EXERCISE OBJECTIVE: The answer must be the full listing, reproduced word for word.

DATASET ENTRIES:
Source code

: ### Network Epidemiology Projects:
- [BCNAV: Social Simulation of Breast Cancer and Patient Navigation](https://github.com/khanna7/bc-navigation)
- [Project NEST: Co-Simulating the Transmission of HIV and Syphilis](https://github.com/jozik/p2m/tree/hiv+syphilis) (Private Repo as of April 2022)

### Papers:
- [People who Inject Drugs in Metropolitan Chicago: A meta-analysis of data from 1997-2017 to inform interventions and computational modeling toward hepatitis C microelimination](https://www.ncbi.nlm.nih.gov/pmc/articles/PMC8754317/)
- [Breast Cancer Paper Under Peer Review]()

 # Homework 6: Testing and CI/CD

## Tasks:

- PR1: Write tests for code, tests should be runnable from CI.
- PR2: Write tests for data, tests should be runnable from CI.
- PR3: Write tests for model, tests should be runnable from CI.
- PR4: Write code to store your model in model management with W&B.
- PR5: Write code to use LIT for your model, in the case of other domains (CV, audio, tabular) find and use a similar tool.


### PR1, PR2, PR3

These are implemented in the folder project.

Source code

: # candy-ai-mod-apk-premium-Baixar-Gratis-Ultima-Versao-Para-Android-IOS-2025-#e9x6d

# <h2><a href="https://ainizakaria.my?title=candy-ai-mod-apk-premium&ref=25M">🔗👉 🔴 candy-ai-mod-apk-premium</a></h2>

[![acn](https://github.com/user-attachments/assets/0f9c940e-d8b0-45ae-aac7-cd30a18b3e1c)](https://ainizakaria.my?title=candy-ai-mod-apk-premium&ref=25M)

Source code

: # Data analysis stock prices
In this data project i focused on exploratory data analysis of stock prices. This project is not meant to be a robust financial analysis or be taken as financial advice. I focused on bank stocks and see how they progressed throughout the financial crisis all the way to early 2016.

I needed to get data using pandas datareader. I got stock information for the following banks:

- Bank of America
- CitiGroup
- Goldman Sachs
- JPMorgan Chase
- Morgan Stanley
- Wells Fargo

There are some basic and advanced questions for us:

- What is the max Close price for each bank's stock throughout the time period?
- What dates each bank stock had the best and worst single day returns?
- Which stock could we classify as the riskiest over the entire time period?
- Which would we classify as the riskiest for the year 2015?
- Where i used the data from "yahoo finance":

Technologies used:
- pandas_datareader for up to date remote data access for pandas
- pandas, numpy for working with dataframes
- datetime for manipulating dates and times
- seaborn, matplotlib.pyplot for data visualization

TASK SOLUTION:
Source code

: ### Network Epidemiology Projects:
- [BCNAV: Social Simulation of Breast Cancer and Patient Navigation](https://github.com/khanna7/bc-navigation)
- [Project NEST: Co-Simulating the Transmission of HIV and Syphilis](https://github.com/jozik/p2m/tree/hiv+syphilis) (Private Repo as of April 2022)

### Papers:
- [People who Inject Drugs in Metropolitan Chicago: A meta-analysis of data from 1997-2017 to inform interventions and computational modeling toward hepatitis C microelimination](https://www.ncbi.nlm.nih.gov/pmc/articles/PMC8754317/)
- [Breast Cancer Paper Under Peer Review]()

 # Homework 6: Testing and CI/CD

## Tasks:

- PR1: Write tests for code, tests should be runnable from CI.
- PR2: Write tests for data, tests should be runnable from CI.
- PR3: Write tests for model, tests should be runnable from CI.
- PR4: Write code to store your model in model management with W&B.
- PR5: Write code to use LIT for your model, in the case of other domains (CV, audio, tabular) find and use a similar tool.


### PR1, PR2, PR3

These are implemented in the folder project.

Source code

: # candy-ai-mod-apk-premium-Baixar-Gratis-Ultima-Versao-Para-Android-IOS-2025-#e9x6d

# <h2><a href="https://ainizakaria.my?title=candy-ai-mod-apk-premium&ref=25M">🔗👉 🔴 candy-ai-mod-apk-premium</a></h2>

[![acn](https://github.com/user-attachments/assets/0f9c940e-d8b0-45ae-aac7-cd30a18b3e1c)](https://ainizakaria.my?title=candy-ai-mod-apk-premium&ref=25M)

Source code

: # Data analysis stock prices
In this data project i focused on exploratory data analysis of stock prices. This project is not meant to be a robust financial analysis or be taken as financial advice. I focused on bank stocks and see how they progressed throughout the financial crisis all the way to early 2016.

I needed to get data using pandas datareader. I got stock information for the following banks:

- Bank of America
- CitiGroup
- Goldman Sachs
- JPMorgan Chase
- Morgan Stanley
- Wells Fargo

There are some basic and advanced questions for us:

- What is the max Close price for each bank's stock throughout the time period?
- What dates each bank stock had the best and worst single day returns?
- Which stock could we classify as the riskiest over the entire time period?
- Which would we classify as the riskiest for the year 2015?
- Where i used the data from "yahoo finance":

Technologies used:
- pandas_datareader for up to date remote data access for pandas
- pandas, numpy for working with dataframes
- datetime for manipulating dates and times
- seaborn, matplotlib.pyplot for data visualization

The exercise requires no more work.